A União deve alocar recursos financeiros completamente novos (talvez sob o Fundo „Recovery”) para combater os efeitos económicos da pandemia. Sabemos do passado que a estratégia de austeridade - aperto de cinto na crise de 2007-2013 - não deu resultados.
Ainda temos o conforto de identificar novas fontes de financiamento. A introdução de ITF, do imposto digital, taxa de carbono sobre as importações de países terceiros ou taxa do mercado único constituiria uma fonte valiosa dos rendimentos próprios da União.

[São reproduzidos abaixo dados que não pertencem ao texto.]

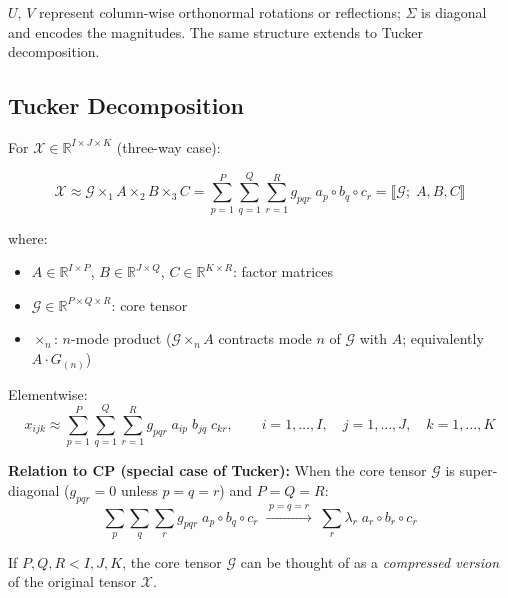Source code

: \documentclass[12pt]{article}
\newcommand{\T}[1]{\mathcal{#1}}   %
\begin{document}
\medskip
\noindent $U$, $V$ represent column-wise orthonormal rotations or reflections;
$\Sigma$ is diagonal and encodes the magnitudes.
The same structure extends to Tucker decomposition.

\subsection{Tucker Decomposition}

For $\T{X} \in \mathbb{R}^{I \times J \times K}$ (three-way case):

\begin{equation}
\T{X} \approx
\T{G} \times_1 A \times_2 B \times_3 C
= \sum_{p=1}^{P}\sum_{q=1}^{Q}\sum_{r=1}^{R}
  g_{pqr}\; a_p \circ b_q \circ c_r
= \llbracket \T{G};\; A, B, C \rrbracket
\end{equation}

where:
\begin{itemize}[itemsep=2pt]
  \item $A \in \mathbb{R}^{I \times P}$, $B \in \mathbb{R}^{J \times Q}$, $C \in \mathbb{R}^{K \times R}$:
        factor matrices
  \item $\T{G} \in \mathbb{R}^{P \times Q \times R}$: core tensor
  \item $\times_n$: $n$-mode product
        ($\T{G} \times_n A$ contracts mode $n$ of $\T{G}$ with $A$; equivalently $A \cdot G_{(n)}$)
\end{itemize}

\noindent Elementwise:
\begin{equation}
x_{ijk} \approx
\sum_{p=1}^{P}\sum_{q=1}^{Q}\sum_{r=1}^{R}
g_{pqr}\; a_{ip}\; b_{jq}\; c_{kr},
\qquad
i=1,\ldots,I,\quad j=1,\ldots,J,\quad k=1,\ldots,K
\end{equation}

\medskip
\noindent\textbf{Relation to CP (special case of Tucker):}
When the core tensor $\T{G}$ is super-diagonal ($g_{pqr}=0$ unless $p=q=r$) and $P=Q=R$:
\begin{equation}
\sum_{p}\sum_{q}\sum_{r} g_{pqr}\; a_p \circ b_q \circ c_r
\;\xrightarrow{\;p=q=r\;}\;
\sum_{r} \lambda_r\; a_r \circ b_r \circ c_r
\end{equation}

\medskip
\noindent If $P, Q, R < I, J, K$, the core tensor $\T{G}$ can be thought of as a
\emph{compressed version} of the original tensor $\T{X}$.
\end{document}
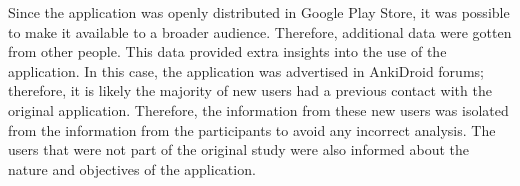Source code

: Since the application was openly distributed in Google Play Store, it was possible to make it available to a broader audience. Therefore, additional data were gotten from other people. This data provided extra insights into the use of the application. In this case, the application was advertised in AnkiDroid forums; therefore, it is likely the majority of new users had a previous contact with the original application. Therefore, the information from these new users was isolated from the information from the participants to avoid any incorrect analysis. The users that were not part of the original study were also informed about the nature and objectives of the application.
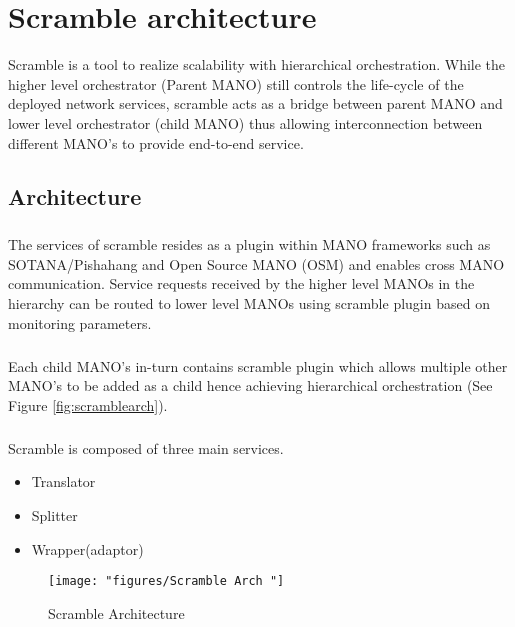 \chapter{Scramble architecture}
\label{ch:Scramble architecture}

Scramble is a tool to realize scalability with hierarchical orchestration. While the higher level orchestrator (Parent MANO) still controls the life-cycle of the deployed network services, scramble acts as a bridge between parent MANO and lower level orchestrator (child MANO) thus allowing interconnection between different MANO's to provide end-to-end service.  
 
\section{Architecture}
\paragraph{}
The services of scramble resides as a plugin within MANO frameworks such as SOTANA/Pishahang and Open Source MANO (OSM) and enables cross MANO communication. Service requests received by the higher level MANOs in the hierarchy can be routed to lower level MANOs using scramble plugin based on monitoring parameters.


\paragraph{}
Each child MANO's in-turn contains scramble plugin which allows multiple other MANO's to be added as a child hence achieving hierarchical orchestration (See Figure \ref{fig:scramblearch}).

\paragraph{}

Scramble is composed of three main services.
\begin{itemize}
	\item Translator
	\item Splitter
	\item Wrapper(adaptor)
	\end{itemize} 

\begin{figure}[h]
	\centering
	\texttt{[image: "figures/Scramble Arch "]}
	\caption{Scramble Architecture}
	\label{fig:scramble-arch-}
\end{figure}

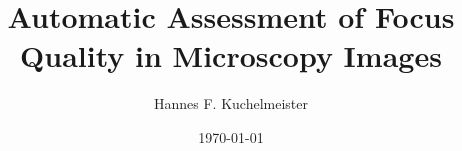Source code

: \title{Automatic Assessment of Focus Quality in Microscopy Images}
\author{Hannes F. Kuchelmeister}
\date{\today}

\maketitle
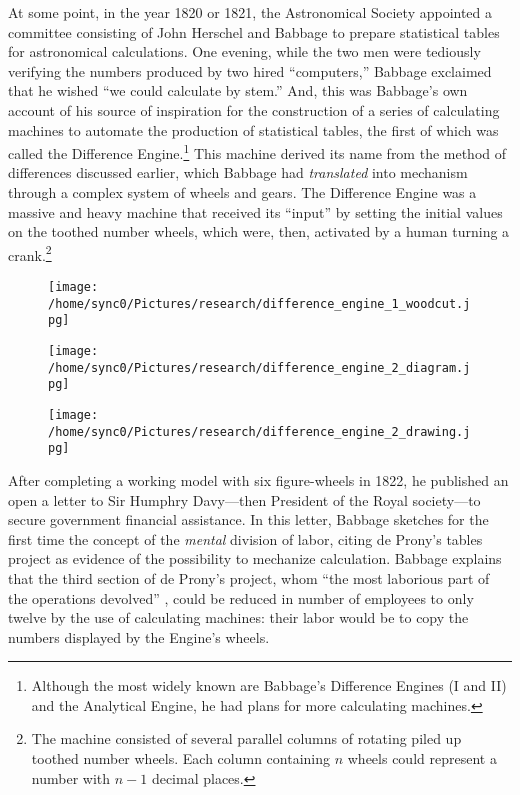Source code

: \documentclass[version=last,draft=false,paper=A4,portrait,twoside=true,twocolumn=false,headinclude=false,footinclude=false,mpinclude=true,fontsize=12,BCOR=20mm,DIV=calc,pagesize=auto,open=right,chapterprefix=true,numbers=autoendperiod,headsepline=false,headings=twolinechapter,parskip=false]{scrbook}
\begin{document}
At some point, in the year 1820 or 1821, the Astronomical Society appointed
a committee consisting of John Herschel and Babbage to prepare statistical
tables for astronomical calculations. One evening, while the two men were
tediously verifying the numbers produced by two hired ``computers,''
Babbage exclaimed that he wished ``we could calculate by stem.'' And, this
was Babbage's own account of his source of inspiration for the construction
of a series of calculating machines to automate the production of
statistical tables, the first of which was called the Difference Engine.\footnote{Although the most widely known are Babbage's Difference Engines (I
and II) and the Analytical Engine, he had plans for more calculating
machines.}
This machine derived its name from the method of differences discussed
earlier, which Babbage had \emph{translated} into mechanism through a complex
system of wheels and gears. The Difference Engine was a massive and heavy
machine that received its ``input'' by setting the initial values on the
toothed number wheels, which were, then, activated by a human turning a
crank.\footnote{The machine consisted of several parallel columns of rotating piled
up toothed number wheels. Each column containing \(n\) wheels could represent
a number with  \(n - 1\) decimal places.} 

\begin{figure}[htbp]
\centering
\texttt{[image: /home/sync0/Pictures/research/difference\_engine\_1\_woodcut.jpg]}
\end{figure}

\begin{figure}[htbp]
\centering
\texttt{[image: /home/sync0/Pictures/research/difference\_engine\_2\_diagram.jpg]}
\end{figure}

\begin{figure}[htbp]
\centering
\texttt{[image: /home/sync0/Pictures/research/difference\_engine\_2\_drawing.jpg]}
\end{figure}


After completing a working model with six figure-wheels in 1822, he
published an open a letter to Sir Humphry Davy---then President of the
Royal society---to secure government financial assistance. In this letter,
Babbage sketches for the first time the concept of the \emph{mental} division of
labor, citing de Prony's tables project as evidence of the possibility to
mechanize calculation. Babbage explains that the third section of de
Prony's project, whom ``the most laborious part of the operations
devolved'' \autocite[p. 214]{babbage1822}, could be reduced in number of
employees to only twelve by the use of calculating machines: their labor
would be to copy the numbers displayed by the Engine's wheels.
\end{document}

Uma outra ação que continua não resolvida é a redução de fraude fiscal. Os países da UE perdem anualmente pelo menos 200 mil milhões de euros devido a fraudes transfronteiriças de sistemas fiscais (IVA, CIT, economia paralela). É mais do que o orçamento da UE para este ano. A raison d'etat européia é a abolição dos paraísos fiscais, que são grandes reservas e mostram o potencial financeiro da Europa. Aqui e agora, precisamos de arrecadar fundos para novos grandes investimentos em inovação, infraestruturas e reconstrução de muitos elos da cadeia de produção na Europa.
O Presidente da Comissão Europeia disse recentemente que "nas últimas quatro semanas, a Europa fez mais do que nos primeiros quatro anos da última crise". É verdade. Hoje, a comunidade enfrenta desafios sem precedentes. Mas este é apenas o primeiro quilómetro da maratona que temos a frente. A forma como lidamos com as consequências de uma pandemia redefinirá a União Europeia. "O futuro começa hoje, não amanhã", disse Santo João Paulo II. O nosso tempo de agir é agora.